死神の岬へ [作者:直十]
■5
どこか屈託のない笑顔で、青年は慶吾を見つめて言った。
ただ慶吾はそれを子供のような、とは感じなかった。天使か、もしくは悪魔か。或いは――死神、か。そんな笑みだった。
「……さてと、そろそろ夕食の準備しなきゃ」
青年は鍬を担ぎ、慶吾に背を向け歩き出す。
「待ってくれ」
その背に、慶吾は声をかけていた。青年が振り返る。
「最後でいいから、答えてくれ。……じゃあなんで俺たちは、ここに入ってこれたんだ?」
その問いに、青年は少しだけ憐れむような顔をして、
「……ここは、死に満ち溢れてる。だから本当に稀に、死を求める人間が迷い込んでくるときがある。
死の匂いを感じ取ってね。……そのことをけーごくんはもう、わかってるでしょ」
慶吾はわずかに瞠目する。だけどすべてを見透かしているような青年の顔を見て俯いた。
そうだ。わかっていた。自分が死に場所を求めてここにやってきたことぐらい、わかっている。
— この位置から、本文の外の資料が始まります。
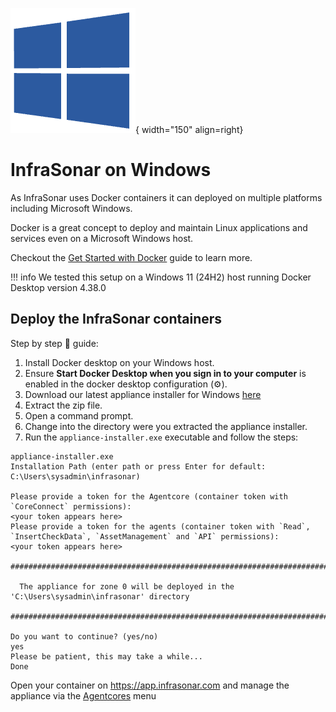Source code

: ![Software Package](../../../images/windows_logo.png){ width="150" align=right}

# InfraSonar on Windows

As InfraSonar uses Docker containers it can deployed on multiple platforms including Microsoft Windows.

Docker is a great concept to deploy and maintain Linux applications and services even on a Microsoft Windows host.

Checkout the [Get Started with Docker](https://www.docker.com/get-started/) guide to learn more.

!!! info
    We tested this setup on a Windows 11 (24H2) host running Docker Desktop version 4.38.0

## Deploy the InfraSonar containers

Step by step :feet: guide: 

1. Install Docker desktop on your Windows host.
2. Ensure **Start Docker Desktop when you sign in to your computer** is enabled in the docker desktop configuration (:gear:).
3. Download our latest appliance installer for Windows [here](https://github.com/infrasonar/appliance-installer/releases/latest)
4. Extract the zip file.
5. Open a command prompt.
6. Change into the directory were you extracted the appliance installer.
7. Run the `appliance-installer.exe` executable and follow the steps:

```
appliance-installer.exe
Installation Path (enter path or press Enter for default: C:\Users\sysadmin\infrasonar)

Please provide a token for the Agentcore (container token with `CoreConnect` permissions):
<your token appears here>
Please provide a token for the agents (container token with `Read`, `InsertCheckData`, `AssetManagement` and `API` permissions):
<your token appears here>

#############################################################################################

  The appliance for zone 0 will be deployed in the 'C:\Users\sysadmin\infrasonar' directory

#############################################################################################

Do you want to continue? (yes/no)
yes
Please be patient, this may take a while...
Done
```

Open your container on https://app.infrasonar.com and manage the appliance via the [Agentcores](../../../application/agentcores.md) menu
ここに満ちた死の匂いに引き寄せられてやってきたことぐらい、わかっている。
だけど自分はここでずるずると、まだ死なないでいる。
ここがあの世だと思い込もうとして、自分はもう死んでいるんだと思い込もうとして、死にに来たくせに、生にしがみついている。
知らず、ぎり、と歯が鳴いていた。
「でも、いいんだよ」
だけどそんな慶吾を救うように、青年は優しい声で言う。
「けーごくんは、ここで死ななくちゃいけないわけじゃない。
ここでも十分に生きられるし、ここから出ようと思えば出ることもできる。
僕はある意味じゃ死神みたいなものだけど、けーごくんに死を強制したりしないから」
慶吾はその言葉に、とても辛そうな顔をした。なんだか、もうどうすればいいのかわからない。
自分の気持ちがわからなかった。確かに死にたいと思ってここに来たのに、今ではあまり死にたいとは思えない。
かといって生きたいとも思えない。どうすればいいのか、わからない。
「……これからどうするのか、ゆっくり考えるといいよ。ここにはあんまり時間の概念がないから」
青年の言葉が染みる。優しくされるのも、なんだか憂鬱だった。
「……じゃあさ、なんであんたは、ここにいるんだ……?」
青年はそれに小さく笑い、人差し指をゆっくり口の前に立てた。
「最後でいい、って言ったでしょ。その質問はもうオーバーしちゃってるなあ」
それからはもう何も言わず、今度こそ慶吾に背を向けて歩き出した。
慶吾は複雑な、だけど酷くぼんやりとした気持ちのままその背中を見つめていた。
黒マントに鍬を背負ったその背中は、鎌を背負った死神にとてもよく似ていた。